All Big Ten student body presidents signed a letter to U.S. representatives, urging them not to support the PROSPER Act. Credit: Courtesy of USG

Alongside the other Big Ten students body presidents, Ohio State University Undergraduate Student Government President Shamina Merchant signed and sent a letter Tuesday to the U.S. House of Representative leaders, urging them not to support the Promoting Real Opportunity, Success, and Prosperity through Education Reform (PROSPER) Act — a bill that would decrease federal student aid awarded.

The PROSPER Act plans to reform the current Higher Education Act (HEA), simplifying student aid for higher education and limiting the federal role in the process. The act was introduced in December.

“It is our mission to ensure that institutions of higher education, both public and private, be accessible to all current and prospective students,” the letter said. “We are writing this letter to urge you to vote against the Promoting Real Opportunity, Success, and Prosperity through Education Reform (PROSPER) Act that would be detrimental to prospective and current undergraduate college students across the country.”

According to the letter, the bill would deduct the amount of student aid awarded and could cost students $15 billion collectively over the next ten years.

“The PROSPER Act would be detrimental to students who rely on subsidized loans to obtain access to Higher Education,” Merchant, fourth-year in information systems, said in a statement. “Going forward, it’s incredibly important for students to maintain a large role in the discussions surrounding the future of affordability in Higher Education.”

The act plans to eliminate the Federal Subsidized Loan, which covers interests payments on loans while undergraduate students are enrolled. The bill also would eliminate or roll back on other college affordability programs, such as the Federal Supplemental Education Opportunity Grants (FSEOG), federal TRIO programs and the Public Service Loan Forgiveness (PSLF) program.

“At Ohio State, the Federal Supplemental Education Opportunity Grant and Federal Work Study are important contributors to our affordability initiatives,” Ben Johnson, a spokesman for Ohio State, said in a statement. “SEOG supports students who are most in need and provides financial aid administrators with invaluable flexibility to best support those students.”
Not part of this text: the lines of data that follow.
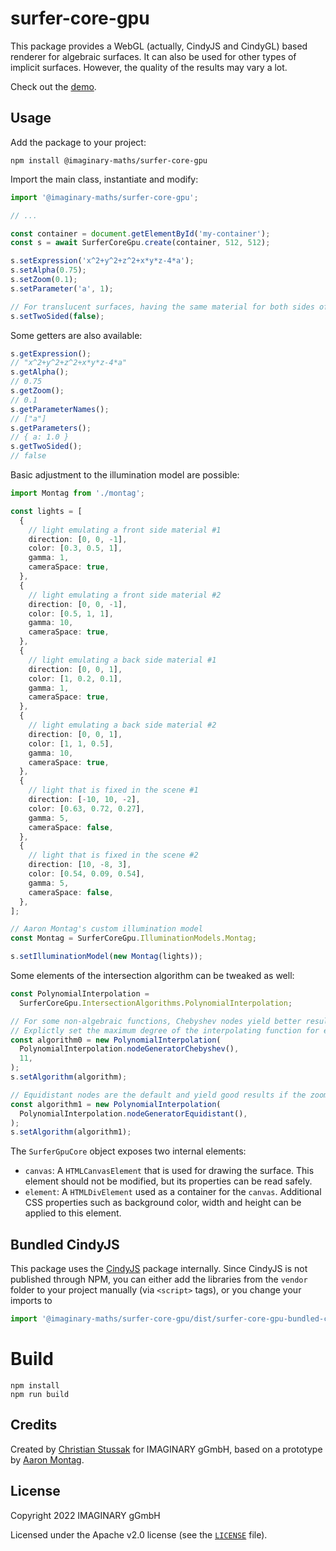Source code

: # surfer-core-gpu

This package provides a WebGL (actually, CindyJS and CindyGL) based renderer for
algebraic surfaces. It can also be used for other types of implicit surfaces.
However, the quality of the results may vary a lot.

Check out the [demo](https://imaginary.github.io/surfer-js-core-gpu/demo.html).

## Usage

Add the package to your project:

```shell
npm install @imaginary-maths/surfer-core-gpu
```

Import the main class, instantiate and modify:

```typescript
import '@imaginary-maths/surfer-core-gpu';

// ...

const container = document.getElementById('my-container');
const s = await SurferCoreGpu.create(container, 512, 512);

s.setExpression('x^2+y^2+z^2+x*y*z-4*a');
s.setAlpha(0.75);
s.setZoom(0.1);
s.setParameter('a', 1);

// For translucent surfaces, having the same material for both sides often looks better.
s.setTwoSided(false);
```

Some getters are also available:

```typescript
s.getExpression();
// "x^2+y^2+z^2+x*y*z-4*a"
s.getAlpha();
// 0.75
s.getZoom();
// 0.1
s.getParameterNames();
// ["a"]
s.getParameters();
// { a: 1.0 }
s.getTwoSided();
// false
```

Basic adjustment to the illumination model are possible:

```typescript
import Montag from './montag';

const lights = [
  {
    // light emulating a front side material #1
    direction: [0, 0, -1],
    color: [0.3, 0.5, 1],
    gamma: 1,
    cameraSpace: true,
  },
  {
    // light emulating a front side material #2
    direction: [0, 0, -1],
    color: [0.5, 1, 1],
    gamma: 10,
    cameraSpace: true,
  },
  {
    // light emulating a back side material #1
    direction: [0, 0, 1],
    color: [1, 0.2, 0.1],
    gamma: 1,
    cameraSpace: true,
  },
  {
    // light emulating a back side material #2
    direction: [0, 0, 1],
    color: [1, 1, 0.5],
    gamma: 10,
    cameraSpace: true,
  },
  {
    // light that is fixed in the scene #1
    direction: [-10, 10, -2],
    color: [0.63, 0.72, 0.27],
    gamma: 5,
    cameraSpace: false,
  },
  {
    // light that is fixed in the scene #2
    direction: [10, -8, 3],
    color: [0.54, 0.09, 0.54],
    gamma: 5,
    cameraSpace: false,
  },
];

// Aaron Montag's custom illumination model
const Montag = SurferCoreGpu.IlluminationModels.Montag;

s.setIlluminationModel(new Montag(lights));
```

Some elements of the intersection algorithm can be tweaked as well:

```typescript
const PolynomialInterpolation =
  SurferCoreGpu.IntersectionAlgorithms.PolynomialInterpolation;

// For some non-algebraic functions, Chebyshev nodes yield better results.
// Explictly set the maximum degree of the interpolating function for experimentation.
const algorithm0 = new PolynomialInterpolation(
  PolynomialInterpolation.nodeGeneratorChebyshev(),
  11,
);
s.setAlgorithm(algorithm);

// Equidistant nodes are the default and yield good results if the zoom parameter is rather small.
const algorithm1 = new PolynomialInterpolation(
  PolynomialInterpolation.nodeGeneratorEquidistant(),
);
s.setAlgorithm(algorithm1);
```

The `SurferGpuCore` object exposes two internal elements:

- `canvas`: A `HTMLCanvasElement` that is used for drawing the surface. This
  element should not be modified, but its properties can be read safely.
- `element`: A `HTMLDivElement` used as a container for the `canvas`. Additional
  CSS properties such as background color, width and height can be applied to
  this element.

## Bundled CindyJS

This package uses the [CindyJS](https://cindyjs.org) package internally. Since
CindyJS is not published through NPM, you can either add the libraries from the
`vendor` folder to your project manually (via `<script>` tags), or you change
your imports to

```typescript
import '@imaginary-maths/surfer-core-gpu/dist/surfer-core-gpu-bundled-cindyjs';
```

# Build

```shell
npm install
npm run build
```

## Credits

Created by [Christian Stussak](https://github.com/porst17) for IMAGINARY gGmbH,
based on a prototype by [Aaron Montag](https://github.com/montaga).

## License

Copyright 2022 IMAGINARY gGmbH

Licensed under the Apache v2.0 license (see the [`LICENSE`](./LICENSE) file).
The new education reform act would expand Pell Grants, a federal grant which sees Ohio State pay for the full cost of tuition for its recipients, but the letter claimed this would not make up for the decrease in SEOG.

This letter reflects concerns University President Michael Drake has about the PROSPER ACT in its current form, Johnson said. Drake also signed a letter addressed to Representative Joyce Beatty along with the Inter-University Council of Ohio, voicing concerns over the act.

The letter from the Big Ten students and the Inter-University Council also was sent to all Ohio Congressional District members.

The letter noted the HEA aims to help low- and middle-income families afford college but claimed the PROSPER Act “fails to uphold that fundamental principle.”

“The PROSPER Act (H.R. 4508) has good intentions, aiming to reform, simplify, and ultimately reauthorize the Higher Education Act (HEA),” the petition said. “However, we believe the bill will hurt many students by making college less affordable and accessible.”

Merchant said in a statement that she and USG Vice President Shawn Semmler will continue to work with their BIg Ten peers and the country to ensure students’ voices are heard and to increase affordability and accessibility of education.